Vu l’appel interjeté par la société G X, la société O P Q, la société K L et la société Y Conseil du 19 juin 2015 par lesquelles elles demandent à la cour de :
— Déclarer leurs appels respectifs recevables ;
— De réformer par conséquent le jugement entrepris en ce qu’il a rejeté comme irrecevable les demandes formées par Y Conseil et K L à l’encontre de GCA Entreprises ;
— De réformer le jugement en ce qu’il a débouté les appelantes de leurs demandes en réparation à l’encontre d’Inventage du fait de l’absence de rapport de concurrence ;
— De déclarer leur appel bien fondé, en ce qu’il vise à faire constater la résiliation par GCA Entreprises d’actes de concurrence déloyale fautifs envers G X et IAE, par détournement de clientèle, et la violation par GSM L/Inventage de ses obligations contractuelles envers les quatre sociétés appelantes ;
— De condamner solidairement les sociétés intimées à réparer le préjudice matériel subi par G X et O Q à hauteur de 408.510€, représentant cinq annuités de commissions appelées à être perçues sur les contrats d’P conclus par Z, B et D ;
— De condamner la société INVENTAGE à la somme de 60.000€ à titre de réparation forfaitaire du préjudice résultant de l’abandon forcé du partenariat engagé au début 2009 avec le G X ;
— De rejeter toutes les demandes de réparation d’un quelconque préjudice formées par GCA Entreprises et Inventage et de les débouter de toutes leurs demandes, fins et conclusions, y compris celles fondées sur l’article 700 du Code de Procédure Civile ;
— De condamner chaque société intimée à une somme de 12.000€ au titre de l’article 700 du Code de Procédure Civile ainsi que solidairement aux entiers dépens de première instance et d’appel.

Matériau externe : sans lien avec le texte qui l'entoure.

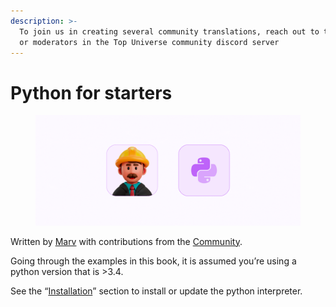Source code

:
 ```yaml
---
description: >-
  To join us in creating several community translations, reach out to the admin
  or moderators in the Top Universe community discord server
---
```


# Python for starters

<figure><img src=".gitbook/assets/5588532 (1).png" alt=""><figcaption></figcaption></figure>

Written by [Marv](https://solomonmarvel.com) with contributions from the [Community](https://topuniverse.org/).

Going through the examples in this book, it is assumed you’re using a python version that is >3.4.&#x20;

See the “[Installation](introduction-to-python/python-installation.md)” section to install or update the python interpreter.
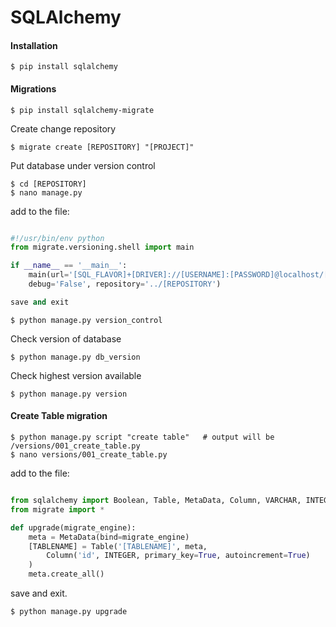 SQLAlchemy
==========

#### Installation

	$ pip install sqlalchemy

#### Migrations

	$ pip install sqlalchemy-migrate

Create change repository

	$ migrate create [REPOSITORY] "[PROJECT]"

Put database under version control

	$ cd [REPOSITORY]
	$ nano manage.py

add to the file:

``` python

#!/usr/bin/env python
from migrate.versioning.shell import main

if __name__ == '__main__':
    main(url='[SQL_FLAVOR]+[DRIVER]://[USERNAME]:[PASSWORD]@localhost/[DATABASE]', \
    debug='False', repository='../[REPOSITORY')

save and exit

```

	$ python manage.py version_control

Check version of database

	$ python manage.py db_version


Check highest version available

	$ python manage.py version



#### Create Table migration

	$ python manage.py script "create table"   # output will be /versions/001_create_table.py
	$ nano versions/001_create_table.py

add to the file:

``` python

from sqlalchemy import Boolean, Table, MetaData, Column, VARCHAR, INTEGER
from migrate import *

def upgrade(migrate_engine):
	meta = MetaData(bind=migrate_engine)
	[TABLENAME] = Table('[TABLENAME]', meta,
	    Column('id', INTEGER, primary_key=True, autoincrement=True)
	)
	meta.create_all()

```

save and exit. 

	$ python manage.py upgrade

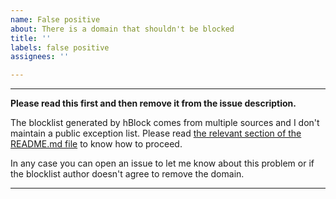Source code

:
 ```yaml
---
name: False positive
about: There is a domain that shouldn't be blocked
title: ''
labels: false positive
assignees: ''

---
```


----

**Please read this first and then remove it from the issue description.**

The blocklist generated by hBlock comes from multiple sources and I don't maintain a public exception list. Please read [the relevant section of the README.md file](https://github.com/hectorm/hblock/blob/master/README.md#i-found-a-false-positive-what-should-i-do) to know how to proceed.

In any case you can open an issue to let me know about this problem or if the blocklist author doesn't agree to remove the domain.

----
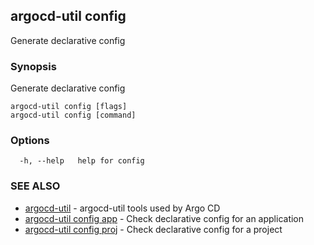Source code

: ## argocd-util config

Generate declarative config

### Synopsis

Generate declarative config

```
argocd-util config [flags]
argocd-util config [command]
```

### Options

```
  -h, --help   help for config
```

### SEE ALSO

* [argocd-util](argocd-util.md)	 - argocd-util tools used by Argo CD
* [argocd-util config app](argocd-util_declarative_config_app.md) - Check declarative config for an application
* [argocd-util config proj](argocd-util_declarative_config_proj.md) - Check declarative config for a project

Vu les conclusions du 22 janvier 2015 de la société INVENTAGE U V W AI, anciennement GSM L, représentée en la personne de son représentant légal domicilié ès qualités au siège social pris en la personne de ses représentants légaux, Me I J, ès qualités d’administrateur judiciare à son redressement judiciaire et Me R S-T, ès qualités de mandataire judiciaire à son redressement judiciaire par lesquelles ils demandent à la cour de :
— déclarer irrecevable toute nouvelle demande présentée pour la première fois en
cause d’appel et plus particulièrement les demandes nouvellement fondées sur une
prétendue obligation contractuelle ;
— dire recevable et bien fondé Monsieur I J, Administrateur judiciaire,
agissant ès qualité, en son intervention volontaire ;
— dire recevable et bien fondée Madame R S-T, Mandataire
judiciaire, agissant ès qualité, en son intervention volontaire ;
Pour le surplus :
— confirmer le jugement entrepris en toutes ses dispositions ;
En conséquence :
— condamner solidairement les Sociétés G X, O P
Q, K L et Y CONSEIL à payer la somme de 80.000 € à la
Société INVENTAGE à titre de dommages intérêts pour procédure abusive et ce, en cause d’appel ;
— condamner solidairement les Sociétés G X, O P Q, K L et Y CONSEIL à payer à la Société INVENTAGE
la somme de 15.000 € au titre de l’article 700 du Code de Procédure Civile, pour
l’ensemble des frais irrépétibles qu’elle a été contrainte d’engager en cause d’appel, et qu’il serait parfaitement inéquitable de laisser à sa charge ;
— condamner solidairement les sociétés appelantes aux entiers dépens de première instance et d’appel, dont distraction pour ceux la concernant au profit de la SCP BOLLING DURAND LALLEMENT, société d’avocats, en application des dispositions de l’article 699 du Code de Procédure Civile.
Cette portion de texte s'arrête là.